═══ Records for this task ═══

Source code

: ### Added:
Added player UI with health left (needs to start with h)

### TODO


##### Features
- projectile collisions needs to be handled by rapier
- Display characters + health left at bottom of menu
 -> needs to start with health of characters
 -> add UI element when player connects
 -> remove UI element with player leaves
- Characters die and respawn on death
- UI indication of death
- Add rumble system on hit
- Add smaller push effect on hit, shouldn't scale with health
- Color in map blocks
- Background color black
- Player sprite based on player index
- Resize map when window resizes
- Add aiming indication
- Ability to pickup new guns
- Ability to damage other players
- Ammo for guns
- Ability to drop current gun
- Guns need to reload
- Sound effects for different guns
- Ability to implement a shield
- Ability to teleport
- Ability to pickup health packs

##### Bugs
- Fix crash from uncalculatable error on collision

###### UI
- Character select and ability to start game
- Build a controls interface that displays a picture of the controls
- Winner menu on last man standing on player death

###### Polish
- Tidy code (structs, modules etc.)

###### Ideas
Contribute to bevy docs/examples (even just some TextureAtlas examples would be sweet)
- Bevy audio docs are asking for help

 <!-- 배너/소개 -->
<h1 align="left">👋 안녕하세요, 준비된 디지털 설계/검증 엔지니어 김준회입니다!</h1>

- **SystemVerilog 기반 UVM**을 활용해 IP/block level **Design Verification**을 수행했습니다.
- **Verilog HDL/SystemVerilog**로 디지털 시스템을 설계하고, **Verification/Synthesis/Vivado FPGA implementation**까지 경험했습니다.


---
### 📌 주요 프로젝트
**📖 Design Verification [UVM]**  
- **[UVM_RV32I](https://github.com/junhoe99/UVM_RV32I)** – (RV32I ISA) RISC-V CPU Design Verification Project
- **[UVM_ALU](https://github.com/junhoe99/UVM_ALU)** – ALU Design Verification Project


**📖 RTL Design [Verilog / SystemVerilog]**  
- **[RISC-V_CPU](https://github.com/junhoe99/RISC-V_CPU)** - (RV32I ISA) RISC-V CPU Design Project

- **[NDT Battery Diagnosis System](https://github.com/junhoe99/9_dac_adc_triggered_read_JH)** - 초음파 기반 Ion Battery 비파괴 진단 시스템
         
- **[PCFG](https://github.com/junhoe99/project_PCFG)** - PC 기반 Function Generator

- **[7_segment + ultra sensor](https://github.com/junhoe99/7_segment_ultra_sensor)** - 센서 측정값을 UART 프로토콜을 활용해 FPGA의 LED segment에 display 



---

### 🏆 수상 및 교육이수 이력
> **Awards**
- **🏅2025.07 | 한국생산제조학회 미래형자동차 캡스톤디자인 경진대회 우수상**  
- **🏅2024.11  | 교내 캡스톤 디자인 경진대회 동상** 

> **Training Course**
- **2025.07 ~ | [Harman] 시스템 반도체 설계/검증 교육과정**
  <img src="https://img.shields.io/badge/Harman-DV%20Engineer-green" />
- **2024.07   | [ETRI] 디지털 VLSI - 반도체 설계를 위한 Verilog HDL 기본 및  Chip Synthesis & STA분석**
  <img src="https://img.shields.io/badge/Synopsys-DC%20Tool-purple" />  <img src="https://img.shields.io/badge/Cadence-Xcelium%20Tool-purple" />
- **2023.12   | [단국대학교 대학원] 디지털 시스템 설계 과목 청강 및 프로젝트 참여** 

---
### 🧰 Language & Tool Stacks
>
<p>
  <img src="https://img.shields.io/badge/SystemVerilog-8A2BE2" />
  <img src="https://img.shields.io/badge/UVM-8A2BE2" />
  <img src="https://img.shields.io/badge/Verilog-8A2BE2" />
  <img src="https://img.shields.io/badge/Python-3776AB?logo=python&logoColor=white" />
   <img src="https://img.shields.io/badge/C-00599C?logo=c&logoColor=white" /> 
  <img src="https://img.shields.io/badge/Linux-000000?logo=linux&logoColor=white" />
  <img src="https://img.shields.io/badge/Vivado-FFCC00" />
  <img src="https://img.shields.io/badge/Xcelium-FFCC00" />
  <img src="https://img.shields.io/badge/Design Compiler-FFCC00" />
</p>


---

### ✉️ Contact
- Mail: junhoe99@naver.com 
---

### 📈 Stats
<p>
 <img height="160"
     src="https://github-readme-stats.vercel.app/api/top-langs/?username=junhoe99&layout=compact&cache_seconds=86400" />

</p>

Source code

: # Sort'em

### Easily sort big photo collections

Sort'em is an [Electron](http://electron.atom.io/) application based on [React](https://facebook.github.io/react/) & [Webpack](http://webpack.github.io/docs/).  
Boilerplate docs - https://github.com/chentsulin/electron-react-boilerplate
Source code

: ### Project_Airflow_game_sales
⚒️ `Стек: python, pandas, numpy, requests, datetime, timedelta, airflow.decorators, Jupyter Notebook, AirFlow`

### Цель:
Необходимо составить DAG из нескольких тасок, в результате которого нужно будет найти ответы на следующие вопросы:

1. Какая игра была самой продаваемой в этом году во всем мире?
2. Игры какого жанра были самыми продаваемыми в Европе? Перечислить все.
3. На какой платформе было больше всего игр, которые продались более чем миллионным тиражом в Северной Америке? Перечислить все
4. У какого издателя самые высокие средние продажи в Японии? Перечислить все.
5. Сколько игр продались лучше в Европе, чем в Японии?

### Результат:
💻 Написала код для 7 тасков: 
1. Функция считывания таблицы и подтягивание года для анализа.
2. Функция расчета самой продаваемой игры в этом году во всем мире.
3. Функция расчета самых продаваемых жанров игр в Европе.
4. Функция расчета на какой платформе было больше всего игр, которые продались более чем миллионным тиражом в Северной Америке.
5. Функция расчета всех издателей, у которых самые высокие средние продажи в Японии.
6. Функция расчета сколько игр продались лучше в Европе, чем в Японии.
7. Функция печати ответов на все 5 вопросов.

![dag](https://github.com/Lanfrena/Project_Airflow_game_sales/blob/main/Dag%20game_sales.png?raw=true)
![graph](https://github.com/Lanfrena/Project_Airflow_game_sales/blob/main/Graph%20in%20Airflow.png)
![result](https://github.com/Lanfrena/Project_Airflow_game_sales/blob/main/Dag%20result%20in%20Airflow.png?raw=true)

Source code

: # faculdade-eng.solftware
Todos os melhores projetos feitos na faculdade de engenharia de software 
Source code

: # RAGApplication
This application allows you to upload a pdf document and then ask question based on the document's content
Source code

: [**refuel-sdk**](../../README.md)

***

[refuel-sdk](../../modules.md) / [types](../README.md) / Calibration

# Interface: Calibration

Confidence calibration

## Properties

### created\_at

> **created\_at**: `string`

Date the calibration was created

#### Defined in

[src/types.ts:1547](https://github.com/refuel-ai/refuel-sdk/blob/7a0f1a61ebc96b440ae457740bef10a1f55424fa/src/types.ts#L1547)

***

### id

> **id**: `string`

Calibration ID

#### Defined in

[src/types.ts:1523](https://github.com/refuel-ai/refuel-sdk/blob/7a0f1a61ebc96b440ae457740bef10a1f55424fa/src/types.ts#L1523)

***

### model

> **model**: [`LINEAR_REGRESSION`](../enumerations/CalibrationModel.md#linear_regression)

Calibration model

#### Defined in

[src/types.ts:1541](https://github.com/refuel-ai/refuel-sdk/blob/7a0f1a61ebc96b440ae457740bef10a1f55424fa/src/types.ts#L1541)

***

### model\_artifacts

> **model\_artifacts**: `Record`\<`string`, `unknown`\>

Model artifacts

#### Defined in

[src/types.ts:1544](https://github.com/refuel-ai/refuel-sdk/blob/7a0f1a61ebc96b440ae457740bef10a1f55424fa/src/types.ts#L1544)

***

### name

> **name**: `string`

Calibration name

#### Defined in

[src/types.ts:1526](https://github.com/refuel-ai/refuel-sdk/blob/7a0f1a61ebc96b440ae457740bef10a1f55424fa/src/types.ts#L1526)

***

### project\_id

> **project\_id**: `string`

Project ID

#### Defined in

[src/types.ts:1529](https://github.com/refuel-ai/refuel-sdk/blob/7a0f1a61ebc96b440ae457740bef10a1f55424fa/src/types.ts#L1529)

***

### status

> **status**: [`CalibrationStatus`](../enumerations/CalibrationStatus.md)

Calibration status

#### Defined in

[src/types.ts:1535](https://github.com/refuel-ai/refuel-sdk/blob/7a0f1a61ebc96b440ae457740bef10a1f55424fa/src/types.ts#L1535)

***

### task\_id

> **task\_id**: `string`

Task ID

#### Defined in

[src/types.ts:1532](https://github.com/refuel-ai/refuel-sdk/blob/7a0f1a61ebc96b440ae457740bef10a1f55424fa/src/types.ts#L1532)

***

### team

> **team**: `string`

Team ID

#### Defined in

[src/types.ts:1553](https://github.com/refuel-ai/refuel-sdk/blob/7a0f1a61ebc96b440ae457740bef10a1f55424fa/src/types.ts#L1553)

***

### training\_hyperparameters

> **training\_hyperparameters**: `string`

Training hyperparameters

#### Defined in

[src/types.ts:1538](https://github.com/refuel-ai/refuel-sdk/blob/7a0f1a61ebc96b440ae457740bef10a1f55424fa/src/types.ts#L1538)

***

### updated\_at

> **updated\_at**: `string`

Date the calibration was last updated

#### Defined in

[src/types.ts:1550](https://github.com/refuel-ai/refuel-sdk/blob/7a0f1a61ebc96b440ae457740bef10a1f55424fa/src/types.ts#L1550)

═══

■ Activity ■
Start at the line holding "### updated\_at" and retype each line through the end of the material above, both included.

■ Response below ■
### updated\_at

> **updated\_at**: `string`

Date the calibration was last updated

#### Defined in

[src/types.ts:1550](https://github.com/refuel-ai/refuel-sdk/blob/7a0f1a61ebc96b440ae457740bef10a1f55424fa/src/types.ts#L1550)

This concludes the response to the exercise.